Trackeando: el arte de rimar y bailar en casa

Surgido en la mitad del siglo XX en los Estados Unidos como un modo de expresión, el rap trascendió fronteras y culturas hasta convertirse en un suceso que hoy forma parte importante de la industria de la música a nivel internacional; sin embargo, mucho trabajo queda todavía de este lado del mundo donde crecen los seguidores y poco son los lugares o productos disponibles para disfrutar del género.

En Camagüey el hip hop se ha buscado un sitio; no obstante, es común que fuera de los eventos o peñas habituales generadas por la Asociación Hermanos Saíz, u otros espacios, se pierda el ritmo y la rima nutrida de vivencias cotidianas.

En el camino de deconstruir estereotipos, que incluyen desde visiones marginales hasta la criticada presencia de la mujer, va hacia adelante la filial agramontina con el Festival de Rap Trackeando: inclusivo y con ganas de despertar la cultura hip hop en Camagüey y, además, recuperar los resultados que con anterioridad ostentaba la provincia.

En ese empeño, cada año, jóvenes de diferentes regiones del país forman parte de las iniciativas que los cultivadores del estilo musical proponen para aumentar el interés de quienes encuentran en talleres, descargas y noches de conciertos una oportunidad para compartir disímiles experiencias.

Sucedió así en esta edición 16. Estuvieron presentes no solo raperos y bailarines, sino que las alianzas llegaron hasta la novedad de ofertar productos relacionados con la cultura underground, cortesía de IO Cool Grafik y el diseñador camagüeyano Luis Omar Álvarez, quienes obsequiaron, además, el trofeo al ganador del torneo de baile.

De igual manera, Djs de la localidad acompañaron el evento que aboga por la variedad y la presentación de este tipo de arte, poco promocionado dentro del panorama musical cubano, como un espectáculo plegado de varias manifestaciones que conforma un solo lenguaje.

En la primera noche quedó definido el triunfador de Hora de Batalla: Jairo Michel Valera Cruz, el Cuatro, de solo 15 años de edad, quien desafió a los más experimentados y sacó de la zona de confort a unos cuantos gallos de pelea con prestigio en las peñas habituales de la Casa del Joven Creador.

Como reconocimiento por las habilidades demostradas y el recorrido para llegar al torneo, los patrocinadores Estudios Alma Record y Fango Record, integrados por los músicos Dawlyn Aldana y Leider Hernández Esteban, premiaron al MC con la posibilidad de grabar un tema musical y un video promocional en estudio de manera gratuita.
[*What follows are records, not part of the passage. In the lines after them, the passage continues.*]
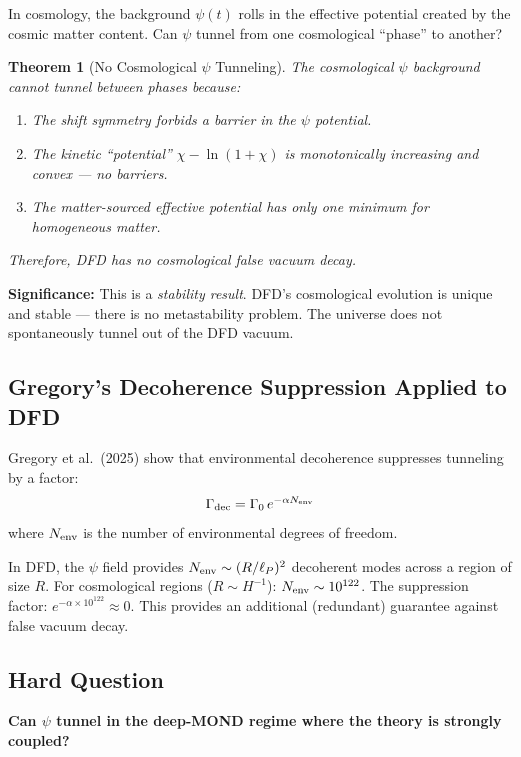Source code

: \documentclass[11pt,a4paper]{article}
\newtheorem{theorem}{Theorem}
\begin{document}
In cosmology, the background $\psi(t)$ rolls in the effective potential created by the cosmic matter content. Can $\psi$ tunnel from one cosmological ``phase'' to another?

\begin{theorem}[No Cosmological $\psi$ Tunneling]
The cosmological $\psi$ background cannot tunnel between phases because:
\begin{enumerate}
\item The shift symmetry forbids a barrier in the $\psi$ potential.
\item The kinetic ``potential'' $\chi - \ln(1+\chi)$ is monotonically increasing and convex --- no barriers.
\item The matter-sourced effective potential has only one minimum for homogeneous matter.
\end{enumerate}
Therefore, DFD has no cosmological false vacuum decay.
\end{theorem}

\textbf{Significance:} This is a \emph{stability result}. DFD's cosmological evolution is unique and stable --- there is no metastability problem. The universe does not spontaneously tunnel out of the DFD vacuum.

\subsection{Gregory's Decoherence Suppression Applied to DFD}

Gregory et al.\ (2025) show that environmental decoherence suppresses tunneling by a factor:
\begin{equation}
\Gamma_{\rm dec} = \Gamma_0\,e^{-\alpha N_{\rm env}}
\end{equation}
where $N_{\rm env}$ is the number of environmental degrees of freedom.

In DFD, the $\psi$ field provides $N_{\rm env} \sim (R/\ell_P)^2$ decoherent modes across a region of size $R$. For cosmological regions ($R \sim H^{-1}$): $N_{\rm env} \sim 10^{122}$. The suppression factor: $e^{-\alpha \times 10^{122}} \approx 0$. This provides an additional (redundant) guarantee against false vacuum decay.

\subsection{Hard Question}

\textbf{Can $\psi$ tunnel in the deep-MOND regime where the theory is strongly coupled?}
\end{document}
Asimismo, reconocidos miembros de la escena del rap y el hip hop cubanos, parte del jurado del freestyle en improvisación, se sumaron al estímulo y anunciaron que también apoyarán la carrera musical de Jairo Michel.

De igual manera, sobresalió en esta décima sexta “temporada” de Trackeando la segunda edición del Top One Fihgt, certamen que contó en una etapa clasificatoria con más de 40 bailarines de toda Cuba, de los cuales 16 fueron seleccionados por la versatilidad de estilos y calidad técnica.
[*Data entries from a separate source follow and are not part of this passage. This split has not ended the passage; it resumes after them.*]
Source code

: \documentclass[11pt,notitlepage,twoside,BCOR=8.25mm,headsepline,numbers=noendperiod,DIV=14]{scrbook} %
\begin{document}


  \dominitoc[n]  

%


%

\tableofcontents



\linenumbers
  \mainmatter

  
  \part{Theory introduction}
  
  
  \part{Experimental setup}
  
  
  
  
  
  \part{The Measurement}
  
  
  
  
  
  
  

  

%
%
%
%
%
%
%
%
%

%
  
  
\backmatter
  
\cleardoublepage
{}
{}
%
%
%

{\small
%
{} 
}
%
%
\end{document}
La batalla constituye la antesala de otros eventos con carácter nacional y se integra en el circuito de competencias de freestylers del país, proceso que sirve de motivación para quienes transitan por este camino, con no pocos obstáculos, como la holguinera Elina Claudia Arévalo Rubio, Nina, única mujer clasificada para la más reciente edición del torneo de baile urbano.

 

En esta ocasión, Jesús Contrera Coma, conocido artísticamente como Lil Pop, se alzó con el primer lugar de la competencia, lo cual genera mucha expectativa y masividad aun cuando la cultura del hip hop está bajo la mirada de lo «alternativo» y tiene mayor dificultad para la comercialización de productos que también pueden ofrecer un espectáculo de calidad.

Es así que el Festival de Rap Trackeando se reafirma como una oportunidad para la superación colectiva y el enriquecimiento de un movimiento que muestra, desde la Asociación Hermanos Saíz en Camagüey, la poesía y el talento escondidos en nuestras calles.